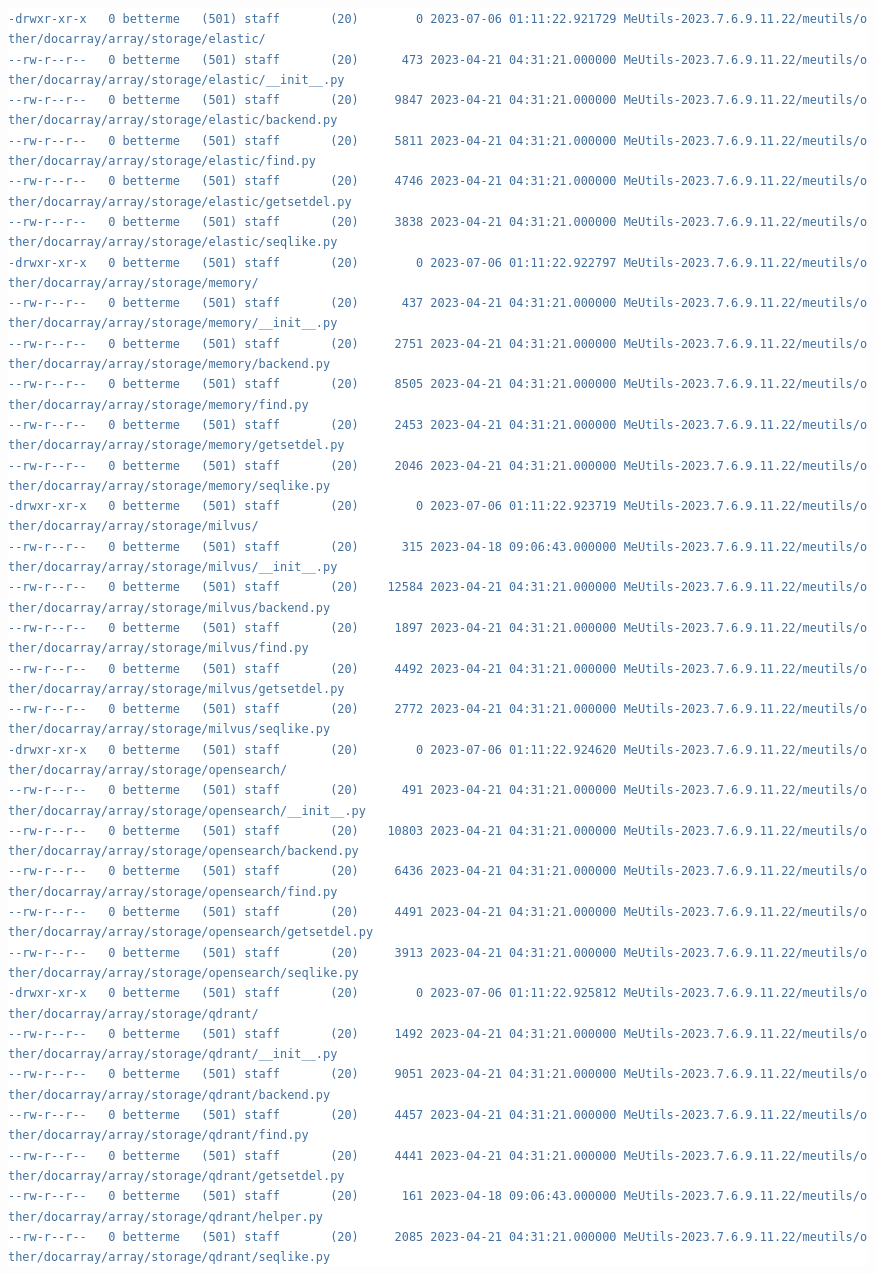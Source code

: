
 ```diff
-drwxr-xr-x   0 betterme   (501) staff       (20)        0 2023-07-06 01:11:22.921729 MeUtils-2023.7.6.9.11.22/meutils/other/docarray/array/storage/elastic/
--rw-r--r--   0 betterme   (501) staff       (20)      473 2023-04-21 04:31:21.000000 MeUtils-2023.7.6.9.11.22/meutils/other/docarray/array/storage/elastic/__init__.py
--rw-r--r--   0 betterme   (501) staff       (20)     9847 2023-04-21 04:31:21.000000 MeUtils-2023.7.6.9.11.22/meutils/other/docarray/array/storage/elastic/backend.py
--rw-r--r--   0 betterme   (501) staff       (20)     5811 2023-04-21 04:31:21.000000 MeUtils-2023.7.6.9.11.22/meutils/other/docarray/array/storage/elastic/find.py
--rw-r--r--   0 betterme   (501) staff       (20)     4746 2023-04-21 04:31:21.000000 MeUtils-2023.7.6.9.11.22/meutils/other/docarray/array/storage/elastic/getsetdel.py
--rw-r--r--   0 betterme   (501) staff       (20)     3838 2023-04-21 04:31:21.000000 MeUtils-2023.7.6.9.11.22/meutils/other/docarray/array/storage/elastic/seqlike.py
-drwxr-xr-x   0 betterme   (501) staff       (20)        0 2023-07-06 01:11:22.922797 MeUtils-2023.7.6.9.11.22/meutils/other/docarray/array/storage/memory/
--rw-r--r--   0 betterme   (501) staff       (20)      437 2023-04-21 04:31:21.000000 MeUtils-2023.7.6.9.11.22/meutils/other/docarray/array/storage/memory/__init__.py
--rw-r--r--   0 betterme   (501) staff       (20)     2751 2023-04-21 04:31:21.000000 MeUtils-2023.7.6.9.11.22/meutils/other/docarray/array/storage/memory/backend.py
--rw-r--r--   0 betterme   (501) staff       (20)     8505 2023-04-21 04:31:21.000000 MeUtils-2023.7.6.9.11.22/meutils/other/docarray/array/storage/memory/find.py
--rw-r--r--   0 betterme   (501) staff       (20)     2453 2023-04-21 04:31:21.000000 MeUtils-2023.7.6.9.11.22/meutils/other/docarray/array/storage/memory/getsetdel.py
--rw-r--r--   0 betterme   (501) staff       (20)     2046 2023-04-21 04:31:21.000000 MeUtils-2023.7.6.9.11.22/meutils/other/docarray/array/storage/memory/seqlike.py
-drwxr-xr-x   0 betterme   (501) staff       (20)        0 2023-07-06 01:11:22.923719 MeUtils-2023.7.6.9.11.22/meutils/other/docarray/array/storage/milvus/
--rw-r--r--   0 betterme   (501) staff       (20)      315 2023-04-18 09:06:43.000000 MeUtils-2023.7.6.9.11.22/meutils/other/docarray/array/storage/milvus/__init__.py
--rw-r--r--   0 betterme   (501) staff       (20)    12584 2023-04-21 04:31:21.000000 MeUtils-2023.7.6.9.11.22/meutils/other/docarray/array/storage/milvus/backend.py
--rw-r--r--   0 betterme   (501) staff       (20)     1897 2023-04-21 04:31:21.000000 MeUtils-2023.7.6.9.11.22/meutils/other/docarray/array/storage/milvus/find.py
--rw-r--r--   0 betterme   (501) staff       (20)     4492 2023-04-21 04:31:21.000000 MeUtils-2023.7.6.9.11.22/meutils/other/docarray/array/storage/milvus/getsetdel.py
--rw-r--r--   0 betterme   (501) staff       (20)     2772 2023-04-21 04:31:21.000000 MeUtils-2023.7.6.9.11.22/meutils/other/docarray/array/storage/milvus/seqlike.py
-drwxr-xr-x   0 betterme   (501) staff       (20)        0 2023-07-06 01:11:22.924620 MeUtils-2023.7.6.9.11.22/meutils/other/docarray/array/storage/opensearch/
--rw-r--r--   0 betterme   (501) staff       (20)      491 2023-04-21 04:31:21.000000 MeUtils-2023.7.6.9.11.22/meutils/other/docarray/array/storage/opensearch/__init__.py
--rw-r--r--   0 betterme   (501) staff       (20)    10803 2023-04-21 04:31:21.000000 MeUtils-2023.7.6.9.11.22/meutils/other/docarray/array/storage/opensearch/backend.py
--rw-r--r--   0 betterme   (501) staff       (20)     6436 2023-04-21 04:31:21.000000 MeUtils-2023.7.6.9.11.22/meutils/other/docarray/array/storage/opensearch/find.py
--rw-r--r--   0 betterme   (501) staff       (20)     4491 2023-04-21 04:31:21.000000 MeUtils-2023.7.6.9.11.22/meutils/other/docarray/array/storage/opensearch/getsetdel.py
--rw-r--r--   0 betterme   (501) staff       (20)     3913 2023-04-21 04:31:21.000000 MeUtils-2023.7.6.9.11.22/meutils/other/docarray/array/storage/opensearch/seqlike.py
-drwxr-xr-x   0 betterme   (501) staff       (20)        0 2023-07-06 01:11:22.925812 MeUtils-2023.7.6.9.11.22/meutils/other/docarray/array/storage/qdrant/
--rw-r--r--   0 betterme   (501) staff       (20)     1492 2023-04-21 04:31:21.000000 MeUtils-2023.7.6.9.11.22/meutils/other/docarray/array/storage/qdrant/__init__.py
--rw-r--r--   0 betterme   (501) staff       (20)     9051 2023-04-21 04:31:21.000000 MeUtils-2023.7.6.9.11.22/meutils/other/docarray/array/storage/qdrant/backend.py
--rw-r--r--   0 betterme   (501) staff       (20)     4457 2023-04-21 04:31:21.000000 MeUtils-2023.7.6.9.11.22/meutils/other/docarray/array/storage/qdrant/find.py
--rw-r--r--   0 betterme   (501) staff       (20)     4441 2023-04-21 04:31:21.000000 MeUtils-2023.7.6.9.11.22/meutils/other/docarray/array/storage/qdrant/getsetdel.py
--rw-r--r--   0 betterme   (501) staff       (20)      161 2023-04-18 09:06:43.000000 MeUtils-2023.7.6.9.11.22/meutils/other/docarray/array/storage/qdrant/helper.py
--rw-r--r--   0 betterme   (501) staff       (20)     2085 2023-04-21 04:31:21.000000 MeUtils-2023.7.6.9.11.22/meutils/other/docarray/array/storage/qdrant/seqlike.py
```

====

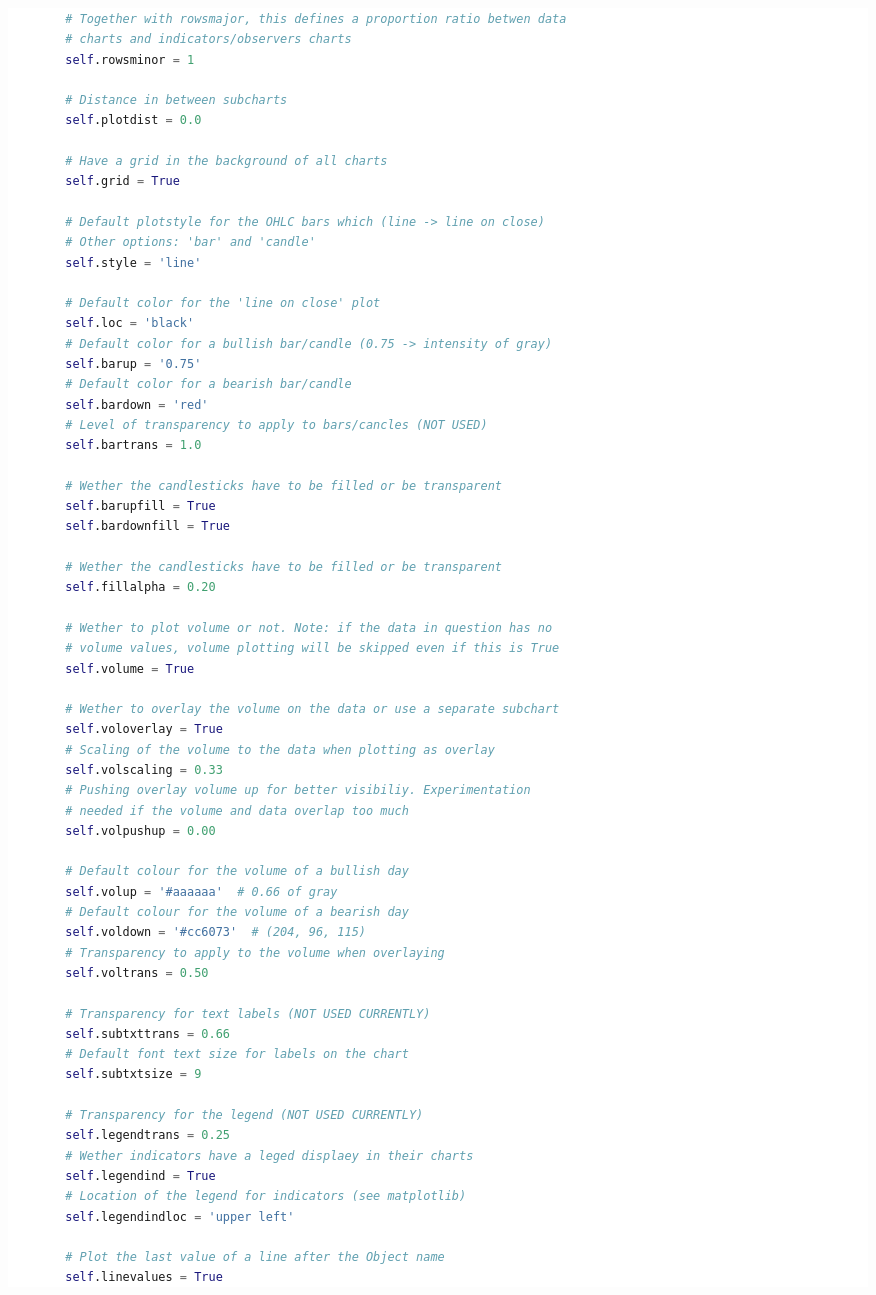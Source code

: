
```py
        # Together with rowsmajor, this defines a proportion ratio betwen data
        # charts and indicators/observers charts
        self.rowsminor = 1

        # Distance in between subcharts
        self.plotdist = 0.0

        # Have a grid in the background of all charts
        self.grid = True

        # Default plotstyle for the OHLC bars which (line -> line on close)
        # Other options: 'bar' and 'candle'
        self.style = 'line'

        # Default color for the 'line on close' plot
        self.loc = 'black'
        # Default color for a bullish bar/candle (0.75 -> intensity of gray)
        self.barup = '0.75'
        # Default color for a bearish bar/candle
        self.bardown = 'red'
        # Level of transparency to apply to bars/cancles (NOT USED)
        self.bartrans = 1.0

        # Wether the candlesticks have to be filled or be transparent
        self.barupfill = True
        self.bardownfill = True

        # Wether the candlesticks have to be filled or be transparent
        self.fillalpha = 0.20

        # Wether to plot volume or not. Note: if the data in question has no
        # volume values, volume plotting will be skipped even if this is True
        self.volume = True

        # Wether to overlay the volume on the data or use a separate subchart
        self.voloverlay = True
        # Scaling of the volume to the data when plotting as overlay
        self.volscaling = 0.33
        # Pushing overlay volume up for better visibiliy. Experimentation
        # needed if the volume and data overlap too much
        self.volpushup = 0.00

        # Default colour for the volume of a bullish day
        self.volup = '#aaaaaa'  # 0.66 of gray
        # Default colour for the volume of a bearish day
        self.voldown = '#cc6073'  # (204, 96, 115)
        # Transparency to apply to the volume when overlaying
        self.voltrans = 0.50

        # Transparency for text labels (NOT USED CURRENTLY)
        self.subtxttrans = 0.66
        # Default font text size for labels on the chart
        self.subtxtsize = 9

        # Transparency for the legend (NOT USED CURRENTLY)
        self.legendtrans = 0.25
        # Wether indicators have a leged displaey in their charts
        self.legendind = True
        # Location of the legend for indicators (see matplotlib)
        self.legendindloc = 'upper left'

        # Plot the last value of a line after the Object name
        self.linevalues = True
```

====

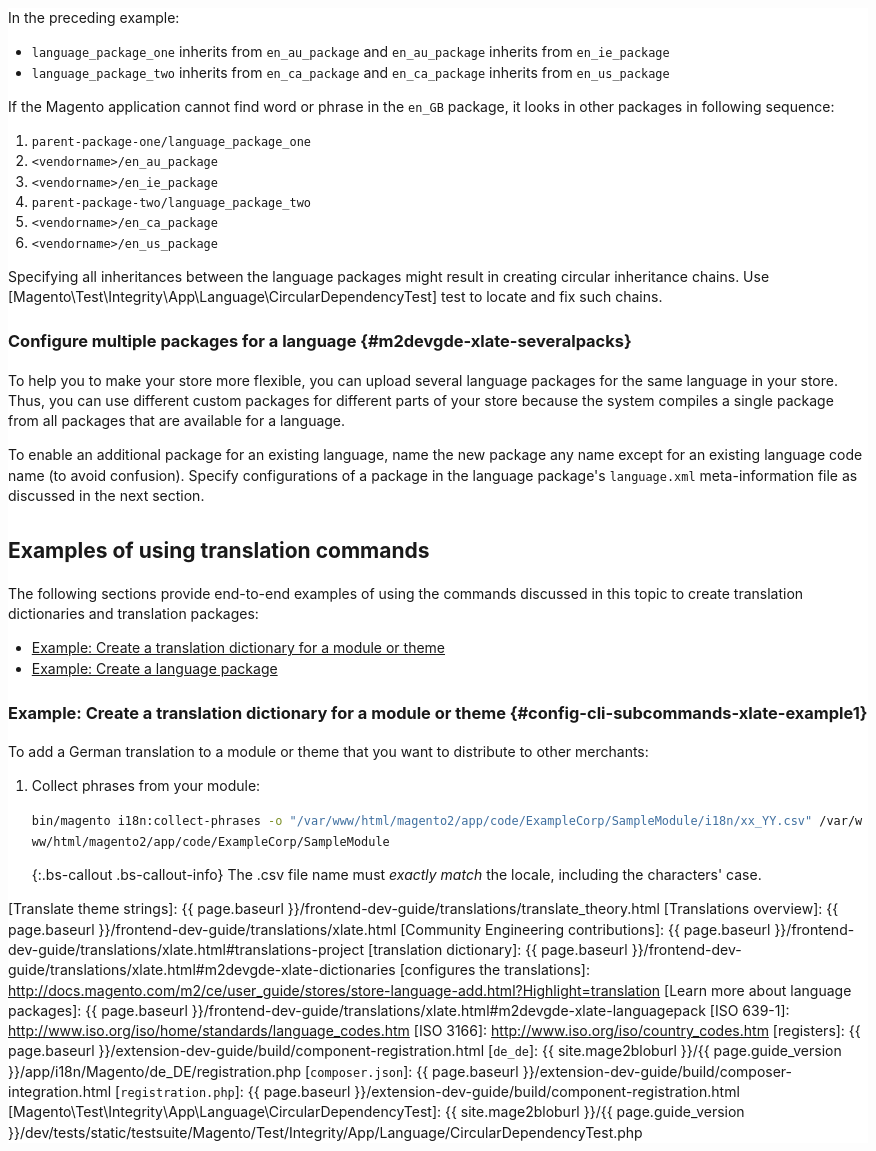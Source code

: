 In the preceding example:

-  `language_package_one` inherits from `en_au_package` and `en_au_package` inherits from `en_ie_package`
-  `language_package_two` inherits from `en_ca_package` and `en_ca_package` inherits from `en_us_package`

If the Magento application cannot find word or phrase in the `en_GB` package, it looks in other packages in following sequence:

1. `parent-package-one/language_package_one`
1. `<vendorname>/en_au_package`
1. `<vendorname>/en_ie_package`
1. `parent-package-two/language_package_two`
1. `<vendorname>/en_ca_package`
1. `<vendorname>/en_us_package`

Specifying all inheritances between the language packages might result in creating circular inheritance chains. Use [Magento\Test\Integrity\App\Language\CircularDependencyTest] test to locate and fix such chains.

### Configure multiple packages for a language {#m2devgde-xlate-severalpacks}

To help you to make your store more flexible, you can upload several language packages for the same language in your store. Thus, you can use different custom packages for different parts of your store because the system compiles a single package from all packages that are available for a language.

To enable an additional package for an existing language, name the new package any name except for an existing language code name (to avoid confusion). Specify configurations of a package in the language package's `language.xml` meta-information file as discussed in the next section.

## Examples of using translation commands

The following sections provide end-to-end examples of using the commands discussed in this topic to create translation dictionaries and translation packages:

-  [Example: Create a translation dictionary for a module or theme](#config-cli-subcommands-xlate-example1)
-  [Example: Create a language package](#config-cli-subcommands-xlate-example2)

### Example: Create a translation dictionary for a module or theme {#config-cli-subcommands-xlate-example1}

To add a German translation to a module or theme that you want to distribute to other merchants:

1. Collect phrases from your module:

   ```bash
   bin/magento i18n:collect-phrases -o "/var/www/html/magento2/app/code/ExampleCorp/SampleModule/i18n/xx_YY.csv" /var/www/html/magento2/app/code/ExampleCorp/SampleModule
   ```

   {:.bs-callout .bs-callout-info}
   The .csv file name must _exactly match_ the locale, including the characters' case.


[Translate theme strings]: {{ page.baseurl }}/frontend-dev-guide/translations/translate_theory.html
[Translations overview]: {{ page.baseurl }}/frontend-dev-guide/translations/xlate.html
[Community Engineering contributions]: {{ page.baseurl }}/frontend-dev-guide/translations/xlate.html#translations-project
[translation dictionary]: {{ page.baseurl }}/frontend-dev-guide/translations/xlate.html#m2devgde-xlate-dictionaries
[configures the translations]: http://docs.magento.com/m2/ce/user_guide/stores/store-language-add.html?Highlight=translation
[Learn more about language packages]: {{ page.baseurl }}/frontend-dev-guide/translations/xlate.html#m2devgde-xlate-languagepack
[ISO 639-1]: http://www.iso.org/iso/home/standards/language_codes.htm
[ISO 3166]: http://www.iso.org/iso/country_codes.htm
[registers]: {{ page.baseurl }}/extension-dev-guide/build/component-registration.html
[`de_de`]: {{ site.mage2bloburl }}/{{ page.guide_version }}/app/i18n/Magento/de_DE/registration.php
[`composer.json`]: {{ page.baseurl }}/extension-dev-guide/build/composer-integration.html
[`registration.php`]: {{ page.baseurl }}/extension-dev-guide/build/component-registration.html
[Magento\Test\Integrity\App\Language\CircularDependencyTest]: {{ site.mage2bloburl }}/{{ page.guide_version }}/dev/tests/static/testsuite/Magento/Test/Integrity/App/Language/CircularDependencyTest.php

====

Scan the data above. Return every line with "discussed" in it.

To enable an additional package for an existing language, name the new package any name except for an existing language code name (to avoid confusion). Specify configurations of a package in the language package's `language.xml` meta-information file as discussed in the next section.
The following sections provide end-to-end examples of using the commands discussed in this topic to create translation dictionaries and translation packages:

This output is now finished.